Рейван плотно сжал губы, обдумывая. Ему было трудно поверить в услышанное. Маррей сжала его руку цепкими пальцами и забрала из рук кубок.

— Дай-ка мне мёда. Мне нужно выпить! — хрипло сказала она.

Выпив, она отёрла губы и призывно поглядела на мужа.

— Идём!

Рейван встал, чуть не раскидав стоявшую под ногами посуду.

Сетт протянул ему лампу и, проводив улыбкой, вновь поднял голову к звёздному небу.

— Жизнь торжествует… — прошептал он.


***

Маррей шагала по темноте, опираясь на руку Рейвана, и не могла надышаться воздухом.
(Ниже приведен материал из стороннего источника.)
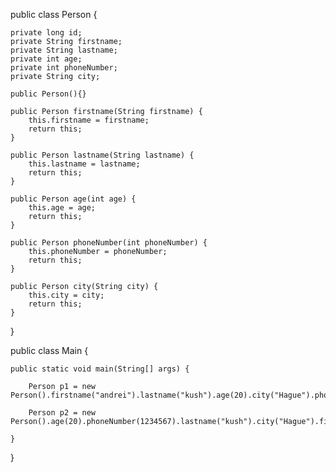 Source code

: public class Person {

    private long id;
    private String firstname;
    private String lastname;
    private int age;
    private int phoneNumber;
    private String city;

    public Person(){}

    public Person firstname(String firstname) {
        this.firstname = firstname;
        return this;
    }

    public Person lastname(String lastname) {
        this.lastname = lastname;
        return this;
    }

    public Person age(int age) {
        this.age = age;
        return this;
    }

    public Person phoneNumber(int phoneNumber) {
        this.phoneNumber = phoneNumber;
        return this;
    }

    public Person city(String city) {
        this.city = city;
        return this;
    }

}

public class Main {

    public static void main(String[] args) {
    
        Person p1 = new Person().firstname("andrei").lastname("kush").age(20).city("Hague").phoneNumber(1234567);
        
        Person p2 = new Person().age(20).phoneNumber(1234567).lastname("kush").city("Hague").firstname("andrei");
    
    }

}
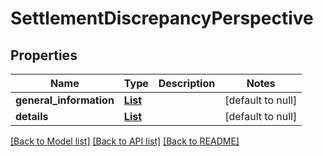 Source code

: # SettlementDiscrepancyPerspective
## Properties

Name | Type | Description | Notes
------------ | ------------- | ------------- | -------------
**general\_information** | [**List**](SettlementDiscrepancy_general_information_item.md) |  | [default to null]
**details** | [**List**](SettlementDiscrepancy_details_item.md) |  | [default to null]

[[Back to Model list]](../README.md#documentation-for-models) [[Back to API list]](../README.md#documentation-for-api-endpoints) [[Back to README]](../README.md)

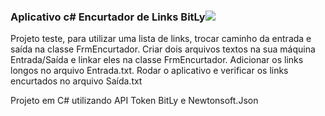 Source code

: ### **Aplicativo c# Encurtador de Links BitLy**![](https://repository-images.githubusercontent.com/210062185/723edf80-dcc2-11e9-9666-0725035d9720)

Projeto teste, para utilizar uma lista de links, trocar caminho da entrada e saída na classe FrmEncurtador. Criar dois arquivos textos na sua máquina Entrada/Saída e linkar eles na classe FrmEncurtador. Adicionar os links longos no arquivo Entrada.txt. Rodar o aplicativo e verificar os links encurtados no arquivo Saída.txt

Projeto em C# utilizando API Token BitLy e Newtonsoft.Json
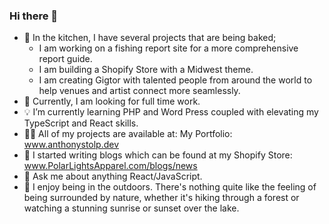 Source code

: ### Hi there 👋

- :honey_pot: In the kitchen, I have several projects that are being baked;
      <ul>
            <li>I am working on a fishing report site for a more comprehensive report guide.</li>
            <li>I am building a Shopify Store with a Midwest theme.</li>
            <li>I am creating Gigtor with talented people from around the world to help venues and artist connect more seamlessly.</li>
      </ul>
- :eyes: Currently, I am looking for full time work.
- :bulb: I’m currently learning PHP and Word Press coupled with elevating my TypeScript and React skills.
- :man_technologist: All of my projects are available at: My Portfolio: www.anthonystolp.dev
- :memo: I started writing blogs which can be found at my Shopify Store: www.PolarLightsApparel.com/blogs/news
- :speech_balloon: Ask me about anything React/JavaScript.
- :evergreen_tree: I enjoy being in the outdoors. There's nothing quite like the feeling of being surrounded by nature, whether it's hiking through a forest or watching a stunning sunrise or sunset over the lake.
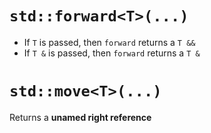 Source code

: # `std::forward<T>(...)`

- If `T` is passed, then `forward` returns a `T &&`
- If `T &` is passed, then `forward` returns a `T &`

# `std::move<T>(...)`

Returns a **unamed right reference**
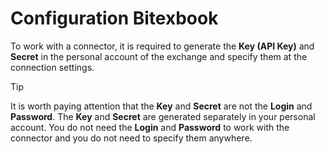 # Configuration Bitexbook

To work with a connector, it is required to generate the **Key (API Key)** and **Secret** in the personal account of the exchange and specify them at the connection settings.

> [!TIP]
> It is worth paying attention that the **Key** and **Secret** are not the **Login** and **Password**. The **Key** and **Secret** are generated separately in your personal account. You do not need the **Login** and **Password** to work with the connector and you do not need to specify them anywhere.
Ночные цветы распустили волнующий аромат, какого не бывает при свете дня. Холодный ветер обдувал лицо, отрезвлял и заставлял ежиться под плащом в предвкушении долгожданного и неизведанного.
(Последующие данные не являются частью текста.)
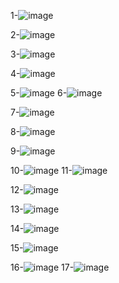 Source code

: 1-![image](https://github.com/user-attachments/assets/baba64a0-ed63-4e85-b211-685ddb416adf)

2-![image](https://github.com/user-attachments/assets/2bef91ee-ac15-4e4b-a310-e1f5e26bd00f)

3-![image](https://github.com/user-attachments/assets/2c3cff11-b39f-4e99-873d-8e2ecf735d15)

4-![image](https://github.com/user-attachments/assets/eb1ed11e-ef92-4d42-a119-442dd749f9b1)

5-![image](https://github.com/user-attachments/assets/9d2f8210-8a77-4767-9cc5-6e4a637ee73d)
6-![image](https://github.com/user-attachments/assets/8184fffe-f6f2-4c68-8fe8-a377f19bd874)

7-![image](https://github.com/user-attachments/assets/d3fc0591-817e-4ed6-89be-7fc3f193cfcd)

8-![image](https://github.com/user-attachments/assets/2c5879a6-4891-4a9b-8b3d-06b5a5006ba7)

9-![image](https://github.com/user-attachments/assets/651ce190-94ca-4486-8663-ac1786dc49d3)

10-![image](https://github.com/user-attachments/assets/ad45c3de-89c6-4587-9bfc-d7296cc00f5e)
11-![image](https://github.com/user-attachments/assets/d325edc3-b085-4b78-b70f-a1ebb8f20485)

12-![image](https://github.com/user-attachments/assets/477c87d4-4c8d-4af3-a3c3-938f0975d461)

13-![image](https://github.com/user-attachments/assets/3960665a-d9b1-49b5-bf1e-a35297169377)


14-![image](https://github.com/user-attachments/assets/adfcac33-2ddb-4639-bdb2-4687105bf838)

15-![image](https://github.com/user-attachments/assets/8ecd5e89-75d4-49ec-929a-d7b0767a32d2)

16-![image](https://github.com/user-attachments/assets/00a3b869-ff75-45b3-bade-3c26cf7da7e7)
17-![image](https://github.com/user-attachments/assets/7166f6ef-d768-4c92-b3f8-0b68bce25594)


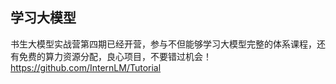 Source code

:## 学习大模型
书生大模型实战营第四期已经开营，参与不但能够学习大模型完整的体系课程，还有免费的算力资源分配，良心项目，不要错过机会！
https://github.com/InternLM/Tutorial

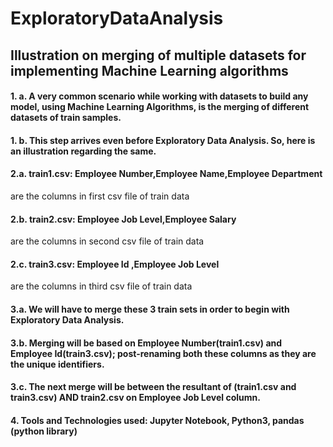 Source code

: # ExploratoryDataAnalysis
## Illustration on merging of multiple datasets for implementing Machine Learning algorithms

#### 1. a. A very common scenario while working with datasets to build any model, using Machine Learning Algorithms, is the merging of different datasets of train samples. 
#### 1. b. This step arrives even before Exploratory Data Analysis. So, here is an illustration regarding the same.

#### 2.a. train1.csv: Employee Number,Employee Name,Employee Department 
are the columns in first csv file of train data

#### 2.b. train2.csv: Employee Job Level,Employee Salary
are the columns in second csv file of train data

#### 2.c. train3.csv: Employee Id ,Employee Job Level
are the columns in third csv file of train data


#### 3.a. We will have to merge these 3 train sets in order to begin with Exploratory Data Analysis.

#### 3.b. Merging will be based on Employee Number(train1.csv) and Employee Id(train3.csv); post-renaming both these columns as they are the unique identifiers.

#### 3.c. The next merge will be between the resultant of (train1.csv and train3.csv) AND train2.csv on Employee Job Level column.


#### 4. Tools and Technologies used: Jupyter Notebook, Python3, pandas (python library)
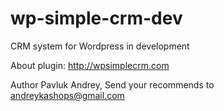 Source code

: # wp-simple-crm-dev
CRM system for Wordpress in development

About plugin: http://wpsimplecrm.com 

Author Pavluk Andrey, 
Send your recommends to andreykashops@gmail.com
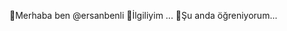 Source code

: 👋Merhaba ben @ersanbenli
👀İlgiliyim ...
🌱Şu anda öğreniyorum...
<!---
ersanbenli/ersanbenli is a ✨ special ✨ repository because its `README.md` (this file) appears on your GitHub profile.
You can click the Preview link to take a look at your changes.
--->
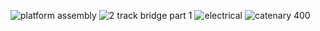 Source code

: 
![platform assembly](https://github.com/user-attachments/assets/2567eac9-a6a5-46f4-b3da-f7945118e5a6)
![2 track bridge part 1](https://github.com/user-attachments/assets/062d4734-59b0-41de-a15e-ed1e88b2e6ef)
![electrical](https://github.com/user-attachments/assets/f89c302a-0f7d-4e09-beb1-923e27f42eed)
![catenary 400](https://github.com/user-attachments/assets/f688644b-c7ff-473f-a9d2-93c727b5b7e3)
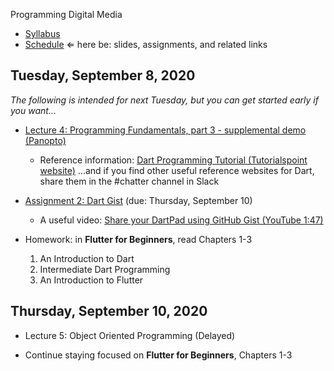 Programming Digital Media

- [Syllabus](syllabus.md)
- [Schedule](schedule.md)   &lArr; here be: slides, assignments, and related links

## Tuesday, September 8, 2020

*The following is intended for next Tuesday, but you can get started early if you want...*

- [Lecture 4: Programming Fundamentals, part 3 - supplemental demo (Panopto)](https://rochester.hosted.panopto.com/Panopto/Pages/Viewer.aspx?id=7aa16050-2ea3-42e4-9d47-ac2d00d648d0)
  - Reference information: [Dart Programming Tutorial (Tutorialspoint website)](https://www.tutorialspoint.com/dart_programming/index.htm) ...and if you find other useful reference websites for Dart, share them in the #chatter channel in Slack
- [Assignment 2: Dart Gist](assignment02-dart-gist/instructions.md) (due: Thursday, September 10)
  - A useful video: [Share your DartPad using GitHub Gist (YouTube 1:47)](https://youtu.be/2Lh7TslkkKU)

- Homework: in **Flutter for Beginners**, read Chapters 1-3
  1. An Introduction to Dart
  2. Intermediate Dart Programming
  3. An Introduction to Flutter

## Thursday, September 10, 2020

- Lecture 5: Object Oriented Programming (Delayed)
  
- Continue staying focused on **Flutter for Beginners**, Chapters 1-3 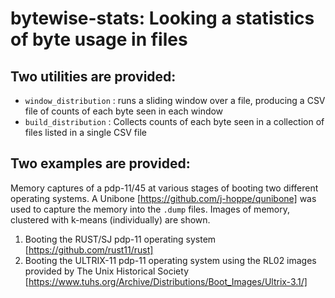 # bytewise-stats: Looking a statistics of byte usage in files

## Two utilities are provided:
* `window_distribution` : runs a sliding window over a file, producing a CSV file of counts of each byte seen in each window
* `build_distribution` : Collects counts of each byte seen in a collection of files listed in a single CSV file

## Two examples are provided:

Memory captures of a pdp-11/45 at various stages of booting two different operating systems.  A Unibone [https://github.com/j-hoppe/qunibone] was used to capture the memory into the `.dump` files.  Images of memory, clustered with k-means (individually) are shown.

1. Booting the RUST/SJ pdp-11 operating system [https://github.com/rust11/rust]
2. Booting the ULTRIX-11 pdp-11 operating system using the RL02 images provided by The Unix Historical Society [https://www.tuhs.org/Archive/Distributions/Boot_Images/Ultrix-3.1/] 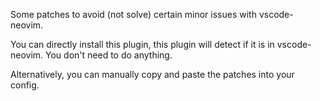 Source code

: Some patches to avoid (not solve) certain minor issues with vscode-neovim.

You can directly install this plugin, this plugin will detect if it is in
vscode-neovim. You don't need to do anything.

Alternatively, you can manually copy and paste the
patches into your config.
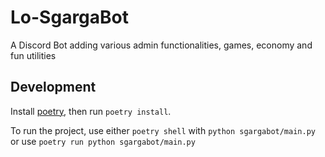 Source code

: # Lo-SgargaBot

A Discord Bot adding various admin functionalities, games, economy and fun utilities

## Development

Install [poetry](https://python-poetry.org/), then run `poetry install`.

To run the project, use either `poetry shell` with `python sgargabot/main.py` or use `poetry run python sgargabot/main.py`
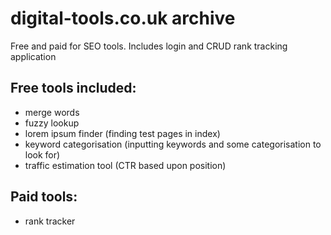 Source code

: # digital-tools.co.uk archive

Free and paid for SEO tools. Includes login and CRUD rank tracking application

## Free tools included:
- merge words
- fuzzy lookup
- lorem ipsum finder (finding test pages in index)
- keyword categorisation (inputting keywords and some categorisation to look for)
- traffic estimation tool (CTR based upon position)

## Paid tools:
- rank tracker
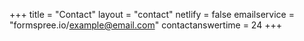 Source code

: +++
title = "Contact"
layout = "contact"
netlify = false
emailservice = "formspree.io/example@email.com"
contactanswertime = 24
+++

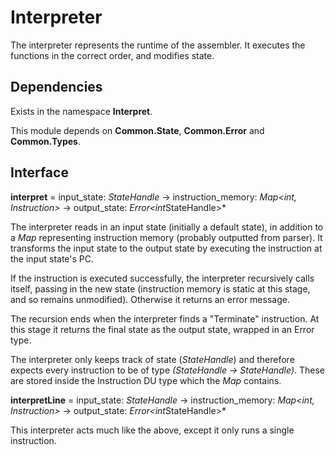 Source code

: ﻿# Interpreter
The interpreter represents the runtime of the assembler. It executes the functions in the correct order, and modifies state.

## Dependencies
Exists in the namespace **Interpret**.

This module depends on **Common.State**, **Common.Error** and **Common.Types**.

## Interface
**interpret** = input_state: *StateHandle* -> instruction_memory: *Map<int, Instruction>* -> output_state: *Error<int*StateHandle>*

The interpreter reads in an input state (initially a default state), in addition to a *Map* representing instruction memory (probably outputted from parser). It transforms the input state to the output state by executing the instruction at the input state's PC.

If the instruction is executed successfully, the interpreter recursively calls itself, passing in the new state (instruction memory is static at this stage, and so remains unmodified). Otherwise it returns an error message.

The recursion ends when the interpreter finds a "Terminate" instruction. At this stage it returns the final state as the output state, wrapped in an Error type.

The interpreter only keeps track of state (*StateHandle*) and therefore expects every instruction to be of type *(StateHandle -> StateHandle)*. These are stored inside the Instruction DU type which the *Map* contains.

**interpretLine** = input_state: *StateHandle* -> instruction_memory: *Map<int, Instruction>* -> output_state: *Error<int*StateHandle>*

This interpreter acts much like the above, except it only runs a single instruction.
— Что же ты молчишь? — сказала она. — Я вся дрожу.

Они остановились у шатра.

— Если скажу — ты поймёшь, как я сам дрожу. Боюсь разочаровать, — Рейван медленно отвёл в сторону полог, пропуская Маррей вперёд. — Входи.
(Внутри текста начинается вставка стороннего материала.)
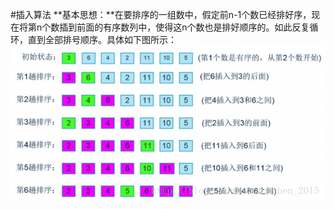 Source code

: #插入算法
**基本思想：**在要排序的一组数中，假定前n-1个数已经排好序，现在将第n个数插到前面的有序数列中，使得这n个数也是排好顺序的。如此反复循环，直到全部排号顺序。具体如下图所示： 
<img src="https://github.com/linpeixun/arithmetic-go/blob/master/sort/insert.png?raw=true"/> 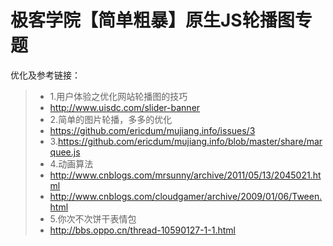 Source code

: # 极客学院【简单粗暴】原生JS轮播图专题

优化及参考链接：
>+ 1.用户体验之优化网站轮播图的技巧
>+ http://www.uisdc.com/slider-banner
>+ 2.简单的图片轮播，多多的优化
>+ https://github.com/ericdum/mujiang.info/issues/3
>+ 3.https://github.com/ericdum/mujiang.info/blob/master/share/marquee.js
>+ 4.动画算法
>+ http://www.cnblogs.com/mrsunny/archive/2011/05/13/2045021.html
>+ http://www.cnblogs.com/cloudgamer/archive/2009/01/06/Tween.html
>+ 5.你次不次饼干表情包
>+ http://bbs.oppo.cn/thread-10590127-1-1.html
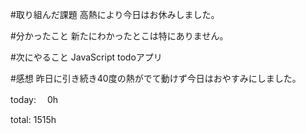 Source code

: #取り組んだ課題 
高熱により今日はお休みしました。

#分かったこと 
新たにわかったとこは特にありません。

#次にやること 
JavaScript todoアプリ

#感想 
昨日に引き続き40度の熱がでて動けず今日はおやすみにしました。

today: 　0h

total: 1515h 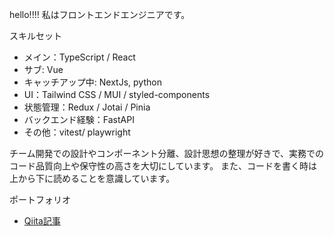 hello!!!! 
私はフロントエンドエンジニアです。

スキルセット
- メイン：TypeScript / React
- サブ: Vue
- キャッチアップ中: NextJs, python
- UI：Tailwind CSS / MUI / styled-components
- 状態管理：Redux / Jotai / Pinia 
- バックエンド経験：FastAPI 
- その他：vitest/ playwright

チーム開発での設計やコンポーネント分離、設計思想の整理が好きで、実務でのコード品質向上や保守性の高さを大切にしています。
また、コードを書く時は上から下に読めることを意識しています。

ポートフォリオ
- [Qiita記事](https://qiita.com/nuhaha_2023)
— Раньше ты был смелее, Рейван! — усмехнулась Владычица. — У тебя нет ни малейшей возможности разочаровать.

Задержавшись перед его лицом, Маррей смутилась от потемневшего взгляда мужа и скользнула внутрь.

Они вошли, и кров защитил их от ветра и излишнего шума, сомкнув весь мир и безграничную ночь до маленького пространства.

Плотно запахнув за собой полог, Рейван поставил лампу на землю, расстегнул ремень с ножнами и аккуратно положил у стенки шатра, потом принялся развязывать шнуровку наручей.

От волнения перед грядущим, Маррей задрожала. Желая не выдать себя, она принялась осматриваться в полумраке шатра.

— Скромно. Очень скромно.

В шатре не было ничего, кроме расстеленных на земле шкур и лампы. Её золотисто-оранжевый свет мягко облизывал стенки полога, придавал уют и согревал.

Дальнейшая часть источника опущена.